As the 21st-century economy evolves, the importance of understanding cryptocurrency and other digital assets is at an all-time high. Cryptocurrency (such as Bitcoin), a virtual currency, is a form of digital asset which implements cryptography.
Novato High English teacher Mike Taber, who is an avid cryptocurrency user and believes it should be taught in schools, provided some insight on the topic.
“I would encourage people to talk about digital assets today because of the crypto part of it. Although they are cryptocurrencies, the idea of cryptology and money is not as discussed,” said Taber.
This content is stored digitally and the focal point of cryptocurrency is instantly transferring value globally with low fees without a bank or payment processor. Digital transfers are managed by an open software network, peer-to-peer, and not controlled by the government or any central authority. All transactions are securely encrypted and examined by a technology called blockchain.
When it comes to the blockchain, consumers have a digital transcript or a fingerprint transaction which creates transparency that has never existed before. It allows networks to maintain solidarity and confirm the transfer within funds that occur.
NFTs, Non-fungible tokens, are another form of digital asset. Unlimited representative collections of art, music, and video clips in jpeg (a single file format) are available to purchase and profit out of creating your own. Though it’s not a currency, it still uses blockchain technology to secure its database.
NHS senior Christopher Perazzo shared his thoughts.
“Being a digital art student, I think I have an advantage over a lot of people doing NFTs. I think it’s crazy you can make thousands of dollars from just a simple jpeg,” said Perazzo.
This whole new aspect of the financial technology world seems like a foreign language to some. Many people don’t understand how to navigate through crypto education and are unsure of the possibilities that lie ahead. You cannot take college classes in digital assets yet, although some new programs are popping up in development at MIT and Harvard.

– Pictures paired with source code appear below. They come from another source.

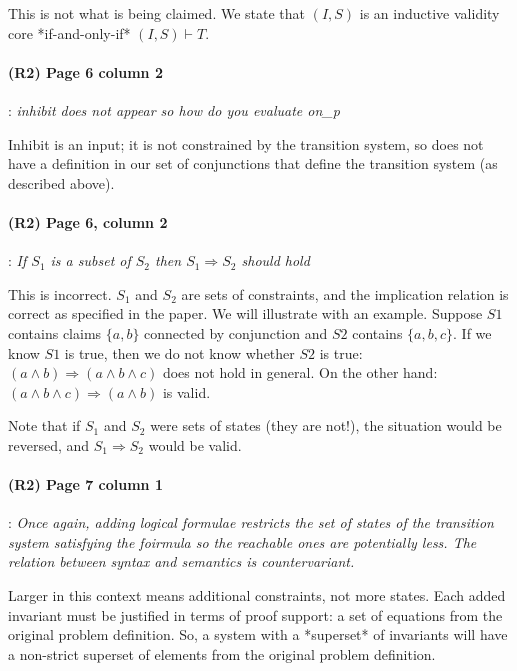 \documentclass{article}
\begin{document}
\noindent This is not what is being claimed. We state that $(I, S)$ is an
inductive validity core *if-and-only-if* $(I, S) \vdash T$.

\paragraph{(R2) Page 6 column 2}: \textit{inhibit does not appear so how do you evaluate
on\_p}
\vspace{0.05in}

\noindent Inhibit is an input; it is not constrained by the transition
system, so does not have a definition in our set of conjunctions
that define the transition system (as described above).

\newcommand{\implies}[0]{\Rightarrow}
\newcommand{\mkeyword}[1]{\mbox{\texttt{#1}}}

\paragraph{(R2) Page 6, column 2}: \textit{If $S_1$ is a subset of $S_2$ then $S_1 \implies S_2$ should hold}
\vspace{0.05in}

\noindent This is incorrect. $S_1$ and $S_2$ are sets of constraints, and the implication relation is correct as specified in the paper.  We will illustrate with an example. Suppose $S1$ contains claims $\{a, b\}$ connected by conjunction and $S2$ contains $\{a,
b, c\}$.  If we know $S1$ is true, then we do not know whether $S2$ is true: $(a \land
b) \implies (a \land b \land c)$ does not hold in general.  On the other hand: $(a \land b \land c) \implies (a \land b)$ is valid.

Note that if $S_1$ and $S_2$ were sets of states (they are not!), the situation would be reversed, and $S_1 \implies S_2$ would be valid.


\paragraph{(R2) Page 7 column 1}: 
\textit{Once again, adding logical formulae restricts the set of states of the transition system satisfying the foirmula so
the reachable ones are potentially less. The relation between syntax and
semantics is countervariant.}
\vspace{0.05in}

\noindent Larger in this context means additional constraints, not more states.  Each added invariant must be justified in terms of proof support: a set of equations from the original problem definition. So, a system with a *superset* of invariants will have a non-strict superset of elements from the original problem definition.
\end{document}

For the most part, kids are being raised without the full scope of financial knowledge, causing many to go into debt. Simply taking out loans to go to college or buying a home and getting a traditional job with a paycheck is not the only option for the 21st century.
Will Carlson, a senior at Novato High, offered his viewpoint.
“Cryptocurrency is the future of the US economy. It should be taught in schools. I think it will be a very important part of people’s money decisions later in life and it’s a good skill to know how to do,” he said.
Cryptocurrencies’ value comes from people buying and selling the currency itself. Crypto is prominent and not going to fade away so investing in it can help investors build wealth and become extremely profitable.
Taber further discussed the future of digital assets.
“Moving towards a decentralized internet, anyone with a cellphone is able to tap into an uncensored or unrestricted world wide web. That unrestricted worldwide web is going to run on digital currency. By the time the kids that are reading this are parents themselves, the story of digital assets will have changed greatly,” he said.